The case was reviewed in a multidisciplinary tumor board involving radiation oncology, medical oncology, and radiology, and a consensus decision for chemoradiotherapy was made.
Pelvic squamous cell CUP.
The patient was treated with five cycles of 5-fluorouracil and mitomycin-C combined with concurrent pelvic radio
The patient tolerated the regimen well. Follow-up imaging at 6 months and 1 year confirmed complete resolution of the lesion without recurrence. The patient maintained good functional status throughout follow-up.
CUP of the pelvis implies the presence of cancer in the pelvis; however, the primary site of origin of the cancer is not known, and it is present in rare instances[1,6]. CUP origin, particularly squamous cell carcinoma, is typically found in the head and neck region or the inguinal region, although it can occasionally occur in the pelvis[6,8]. This type of cancer can have various cellular origins, including adenocarcinoma, squamous cell carcinoma, neuroendocrine tumors, lymphoma, melanoma, germ cell tumors, and more[1,6,8,9]. A biopsy and pathological evaluation usually gives an idea about the nature of the tumor, prompting further evaluation and investigation to look for the primary. The architecture associated with the immunohistochemistry helps identify the nature of the tumor[1,10]. The patient described in this case report has squamous cell cancer. Squamous cell cancer of the pelvis and an unknown primary site is known to be associated with HPV infection[11]. A thorough evaluation to identify the primary site has to be done by clinical evaluation of the anal and genital regions[12]. There are no standardized guidelines for evaluating an unknown primary in the pelvis; however, most authors utilize a workup similar to that for evaluating CUP presenting in the inguinal lymph nodes[13-15].

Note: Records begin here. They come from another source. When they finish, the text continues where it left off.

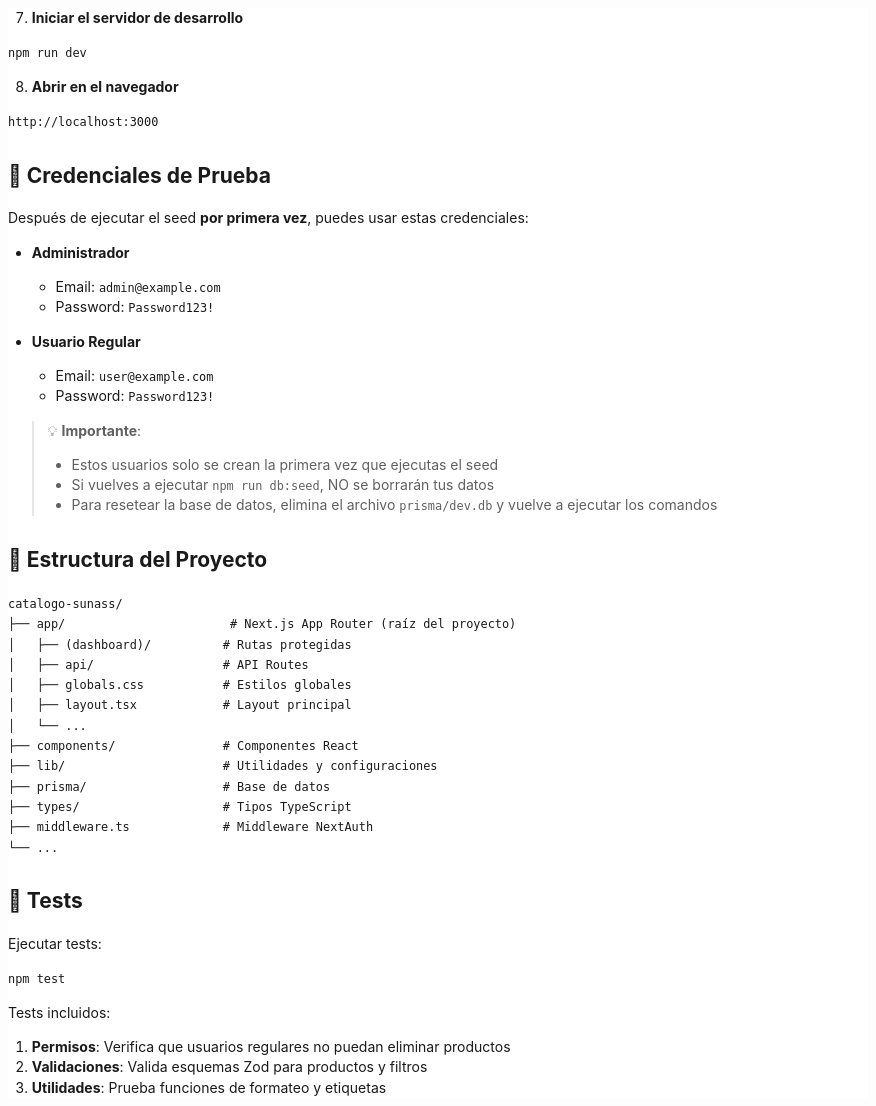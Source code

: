 7. **Iniciar el servidor de desarrollo**
```bash
npm run dev
```

8. **Abrir en el navegador**
```
http://localhost:3000
```

## 🔑 Credenciales de Prueba

Después de ejecutar el seed **por primera vez**, puedes usar estas credenciales:

- **Administrador**
  - Email: `admin@example.com`
  - Password: `Password123!`

- **Usuario Regular**
  - Email: `user@example.com`
  - Password: `Password123!`

> 💡 **Importante**: 
> - Estos usuarios solo se crean la primera vez que ejecutas el seed
> - Si vuelves a ejecutar `npm run db:seed`, NO se borrarán tus datos
> - Para resetear la base de datos, elimina el archivo `prisma/dev.db` y vuelve a ejecutar los comandos

## 📁 Estructura del Proyecto

```
catalogo-sunass/
├── app/                       # Next.js App Router (raíz del proyecto)
│   ├── (dashboard)/          # Rutas protegidas
│   ├── api/                  # API Routes
│   ├── globals.css           # Estilos globales
│   ├── layout.tsx            # Layout principal
│   └── ...
├── components/               # Componentes React
├── lib/                      # Utilidades y configuraciones
├── prisma/                   # Base de datos
├── types/                    # Tipos TypeScript
├── middleware.ts             # Middleware NextAuth
└── ...
```

## 🧪 Tests

Ejecutar tests:
```bash
npm test
```

Tests incluidos:
1. **Permisos**: Verifica que usuarios regulares no puedan eliminar productos
2. **Validaciones**: Valida esquemas Zod para productos y filtros
3. **Utilidades**: Prueba funciones de formateo y etiquetas
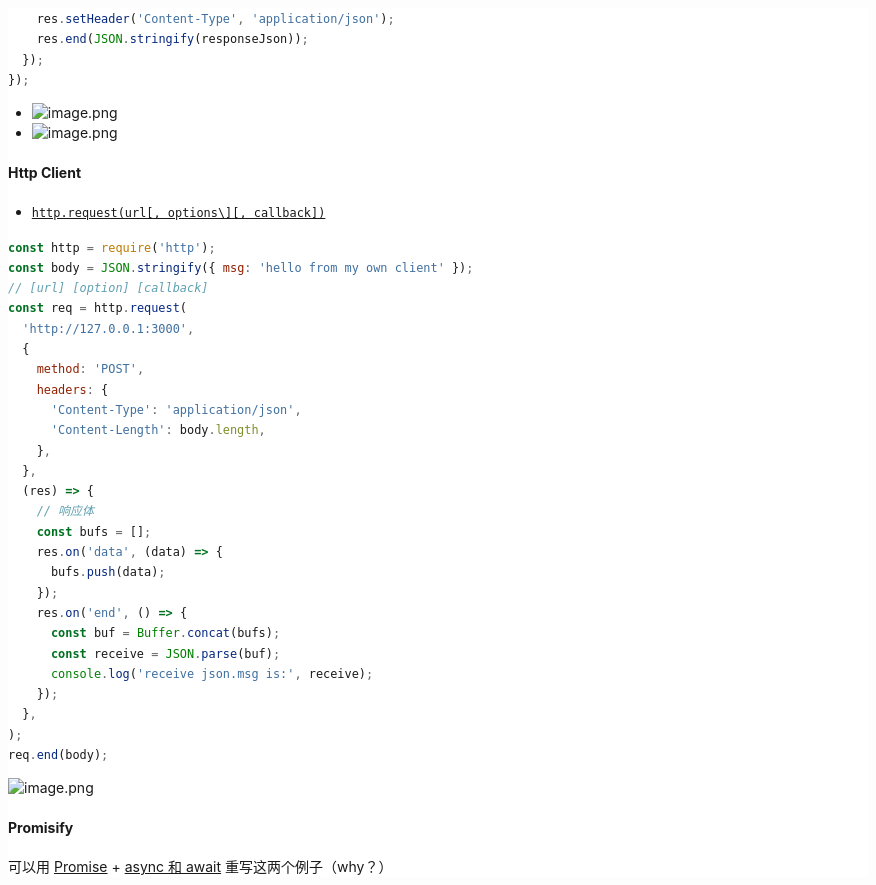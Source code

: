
 ```js
    res.setHeader('Content-Type', 'application/json');
    res.end(JSON.stringify(responseJson));
  });
});
```

- ![image.png](https://backblaze.cosine.ren/juejin/25a3c3639d4947b290df7623d97a87bb~Tplv-K3u1fbpfcp-Watermark.png)
- ![image.png](https://backblaze.cosine.ren/juejin/a752766165644b1c8bf4e1493a482c6a~tplv-k3u1fbpfcp-watermark.png)

#### Http Client

- [`http.request(url[, options\][, callback])`](http://nodejs.cn/api/http/http_request_url_options_callback.html)

```js
const http = require('http');
const body = JSON.stringify({ msg: 'hello from my own client' });
// [url] [option] [callback]
const req = http.request(
  'http://127.0.0.1:3000',
  {
    method: 'POST',
    headers: {
      'Content-Type': 'application/json',
      'Content-Length': body.length,
    },
  },
  (res) => {
    // 响应体
    const bufs = [];
    res.on('data', (data) => {
      bufs.push(data);
    });
    res.on('end', () => {
      const buf = Buffer.concat(bufs);
      const receive = JSON.parse(buf);
      console.log('receive json.msg is:', receive);
    });
  },
);
req.end(body);
```

![image.png](https://backblaze.cosine.ren/juejin/2ccdb0821cb0403093a6192544066cbc~tplv-k3u1fbpfcp-watermark.png)

#### Promisify

可以用 [Promise](https://developer.mozilla.org/zh-CN/docs/Web/JavaScript/Reference/Global_Objects/Promise) + [async 和 await](https://developer.mozilla.org/zh-CN/docs/Learn/JavaScript/Asynchronous/Async_await) 重写这两个例子（why？）
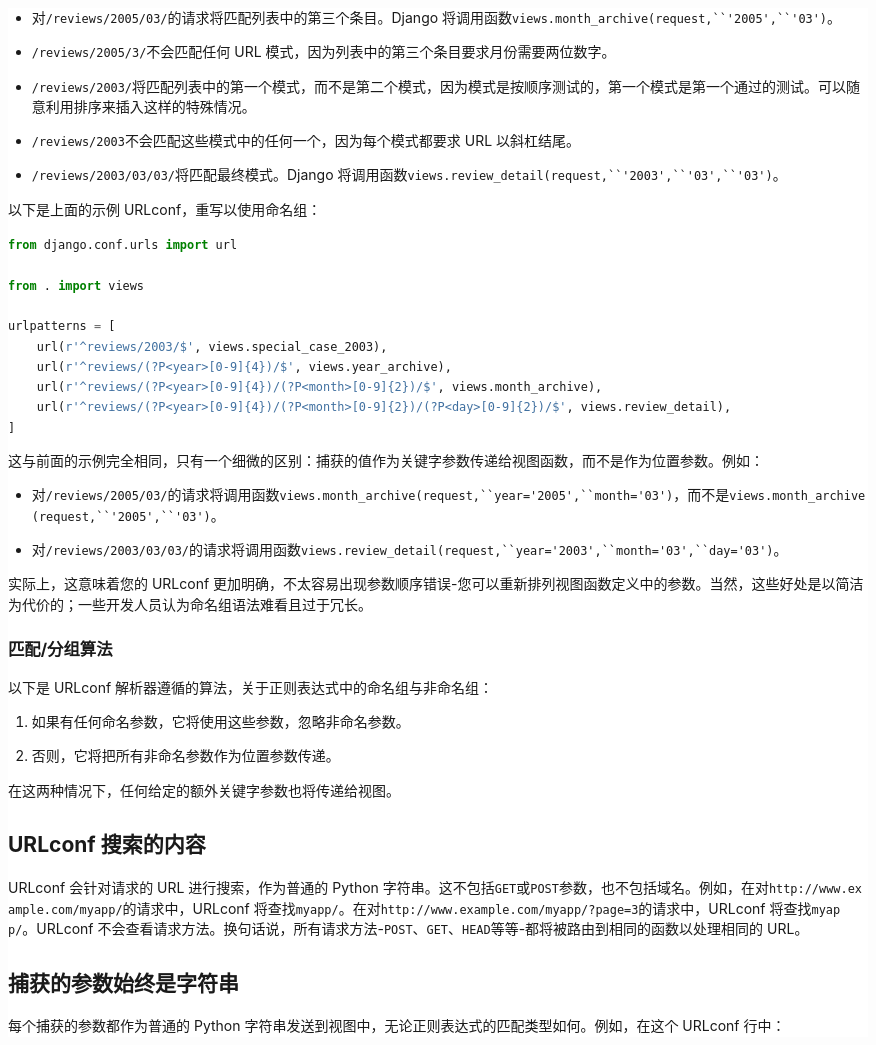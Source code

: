 +   对`/reviews/2005/03/`的请求将匹配列表中的第三个条目。Django 将调用函数`views.month_archive(request,``'2005',``'03')`。

+   `/reviews/2005/3/`不会匹配任何 URL 模式，因为列表中的第三个条目要求月份需要两位数字。

+   `/reviews/2003/`将匹配列表中的第一个模式，而不是第二个模式，因为模式是按顺序测试的，第一个模式是第一个通过的测试。可以随意利用排序来插入这样的特殊情况。

+   `/reviews/2003`不会匹配这些模式中的任何一个，因为每个模式都要求 URL 以斜杠结尾。

+   `/reviews/2003/03/03/`将匹配最终模式。Django 将调用函数`views.review_detail(request,``'2003',``'03',``'03')`。

以下是上面的示例 URLconf，重写以使用命名组：

```py
from django.conf.urls import url 

from . import views 

urlpatterns = [ 
    url(r'^reviews/2003/$', views.special_case_2003), 
    url(r'^reviews/(?P<year>[0-9]{4})/$', views.year_archive), 
    url(r'^reviews/(?P<year>[0-9]{4})/(?P<month>[0-9]{2})/$', views.month_archive), 
    url(r'^reviews/(?P<year>[0-9]{4})/(?P<month>[0-9]{2})/(?P<day>[0-9]{2})/$', views.review_detail), 
] 

```

这与前面的示例完全相同，只有一个细微的区别：捕获的值作为关键字参数传递给视图函数，而不是作为位置参数。例如：

+   对`/reviews/2005/03/`的请求将调用函数`views.month_archive(request,``year='2005',``month='03')`，而不是`views.month_archive(request,``'2005',``'03')`。

+   对`/reviews/2003/03/03/`的请求将调用函数`views.review_detail(request,``year='2003',``month='03',``day='03')`。

实际上，这意味着您的 URLconf 更加明确，不太容易出现参数顺序错误-您可以重新排列视图函数定义中的参数。当然，这些好处是以简洁为代价的；一些开发人员认为命名组语法难看且过于冗长。

### 匹配/分组算法

以下是 URLconf 解析器遵循的算法，关于正则表达式中的命名组与非命名组：

1.  如果有任何命名参数，它将使用这些参数，忽略非命名参数。

1.  否则，它将把所有非命名参数作为位置参数传递。

在这两种情况下，任何给定的额外关键字参数也将传递给视图。

## URLconf 搜索的内容

URLconf 会针对请求的 URL 进行搜索，作为普通的 Python 字符串。这不包括`GET`或`POST`参数，也不包括域名。例如，在对`http://www.example.com/myapp/`的请求中，URLconf 将查找`myapp/`。在对`http://www.example.com/myapp/?page=3`的请求中，URLconf 将查找`myapp/`。URLconf 不会查看请求方法。换句话说，所有请求方法-`POST`、`GET`、`HEAD`等等-都将被路由到相同的函数以处理相同的 URL。

## 捕获的参数始终是字符串

每个捕获的参数都作为普通的 Python 字符串发送到视图中，无论正则表达式的匹配类型如何。例如，在这个 URLconf 行中：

Limited case reports that have been published for CUP of squamous cell origin in the pelvis are known to have a higher association with HPV infection. HPV virus infection is most likely of anal-genital origin[16]. p16 expression results from the activation of tumor genes such as p53 and retinoblastoma protein by HPV infection[17]. In this patient, there was no lesion or induration to suggest a lesion in the anal and genital region. However, other limited case reports that have represented similar findings have had HPV-positive lesions[15-17]. Ovarian tumors can also occasionally present with squamous cell features[18]; however, the location and normal ovaries on imaging ruled that out in the patient.
There is limited data regarding the management and therapies for cisplatin, nivolumab, surgery, or chemoradiotherapy. However, no standardized guidelines have been established, given the rarity of this presentation[19-21]. Surgical resection has been reported to play a role; however, location, age, and morbidity of the surgery can be limiting factors[22]. Since the patient responded well to chemoradiotherapy, surgery was not considered in subsequent follow-up. The limited case reports which have been presented show a positive response to radiotherapy, as in our case.
Squamous cell CUP in the pelvis is an exceedingly rare condition with limited literature and no established treatment guidelines. A thorough and systematic diagnostic evaluation is essential. Our case illustrates that chemoradiotherapy may offer an effective and non-invasive treatment option in appropriately selected patients.